Record extracts below:
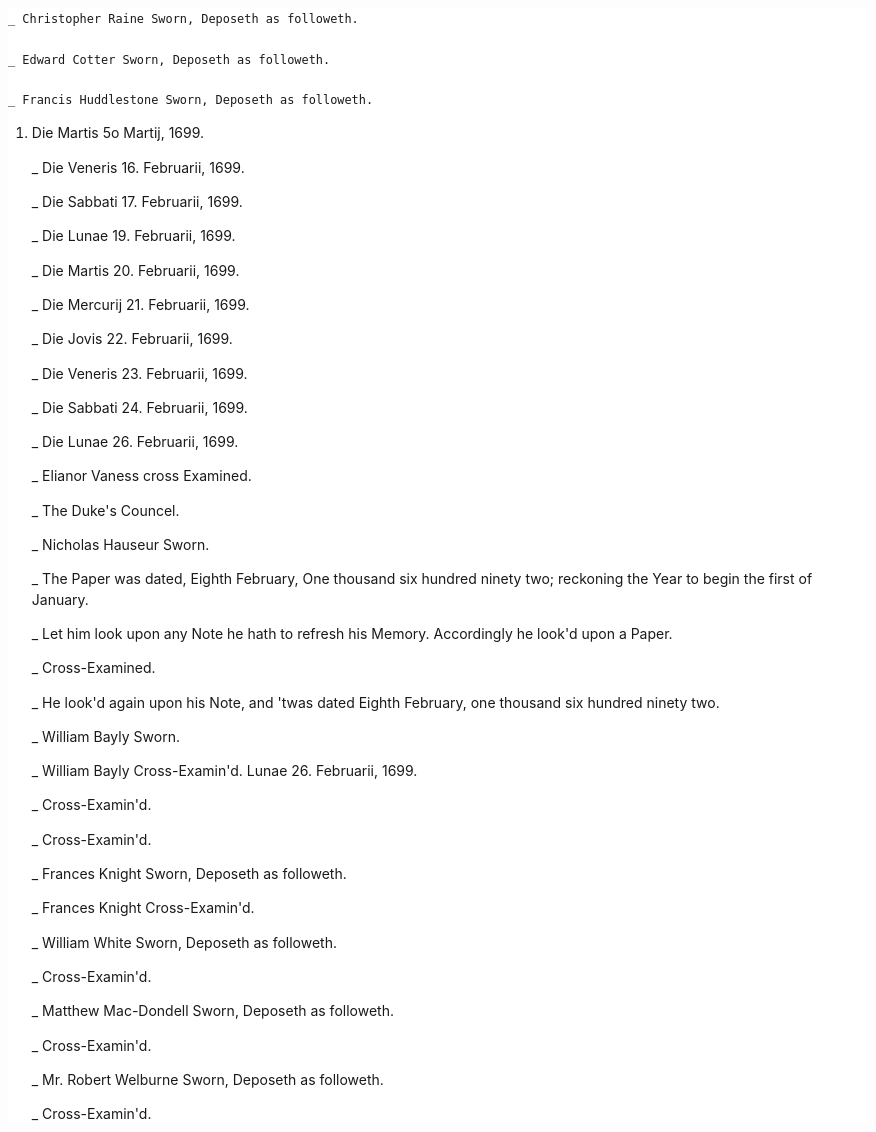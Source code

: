     _ Christopher Raine Sworn, Deposeth as followeth.

    _ Edward Cotter Sworn, Deposeth as followeth.

    _ Francis Huddlestone Sworn, Deposeth as followeth.

1. Die Martis 5o Martij, 1699.

    _ Die Veneris 16. Februarii, 1699.

    _ Die Sabbati 17. Februarii, 1699.

    _ Die Lunae 19. Februarii, 1699.

    _ Die Martis 20. Februarii, 1699.

    _ Die Mercurij 21. Februarii, 1699.

    _ Die Jovis 22. Februarii, 1699.

    _ Die Veneris 23. Februarii, 1699.

    _ Die Sabbati 24. Februarii, 1699.

    _ Die Lunae 26. Februarii, 1699.

    _ Elianor Vaness cross Examined.

    _ The Duke's Councel.

    _ Nicholas Hauseur Sworn.

    _ The Paper was dated, Eighth February, One thousand six hundred ninety two; reckoning the Year to begin the first of January.

    _ Let him look upon any Note he hath to refresh his Memory. Accordingly he look'd upon a Paper.

    _ Cross-Examined.

    _ He look'd again upon his Note, and 'twas dated Eighth February, one thousand six hundred ninety two.

    _ William Bayly Sworn.

    _ William Bayly Cross-Examin'd. Lunae 26. Februarii, 1699.

    _ Cross-Examin'd.

    _ Cross-Examin'd.

    _ Frances Knight Sworn, Deposeth as followeth.

    _ Frances Knight Cross-Examin'd.

    _ William White Sworn, Deposeth as followeth.

    _ Cross-Examin'd.

    _ Matthew Mac-Dondell Sworn, Deposeth as followeth.

    _ Cross-Examin'd.

    _ Mr. Robert Welburne Sworn, Deposeth as followeth.

    _ Cross-Examin'd.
End of Record extracts.
> _What this task involves_
In the copy, no picture may appear; the records themselves must be output exactly.

> _Written reply_
Source code

:     _ Christopher Raine Sworn, Deposeth as followeth.

    _ Edward Cotter Sworn, Deposeth as followeth.

    _ Francis Huddlestone Sworn, Deposeth as followeth.

1. Die Martis 5o Martij, 1699.

    _ Die Veneris 16. Februarii, 1699.

    _ Die Sabbati 17. Februarii, 1699.

    _ Die Lunae 19. Februarii, 1699.

    _ Die Martis 20. Februarii, 1699.

    _ Die Mercurij 21. Februarii, 1699.

    _ Die Jovis 22. Februarii, 1699.

    _ Die Veneris 23. Februarii, 1699.

    _ Die Sabbati 24. Februarii, 1699.

    _ Die Lunae 26. Februarii, 1699.

    _ Elianor Vaness cross Examined.

    _ The Duke's Councel.

    _ Nicholas Hauseur Sworn.

    _ The Paper was dated, Eighth February, One thousand six hundred ninety two; reckoning the Year to begin the first of January.

    _ Let him look upon any Note he hath to refresh his Memory. Accordingly he look'd upon a Paper.

    _ Cross-Examined.

    _ He look'd again upon his Note, and 'twas dated Eighth February, one thousand six hundred ninety two.

    _ William Bayly Sworn.

    _ William Bayly Cross-Examin'd. Lunae 26. Februarii, 1699.

    _ Cross-Examin'd.

    _ Cross-Examin'd.

    _ Frances Knight Sworn, Deposeth as followeth.

    _ Frances Knight Cross-Examin'd.

    _ William White Sworn, Deposeth as followeth.

    _ Cross-Examin'd.

    _ Matthew Mac-Dondell Sworn, Deposeth as followeth.

    _ Cross-Examin'd.

    _ Mr. Robert Welburne Sworn, Deposeth as followeth.

    _ Cross-Examin'd.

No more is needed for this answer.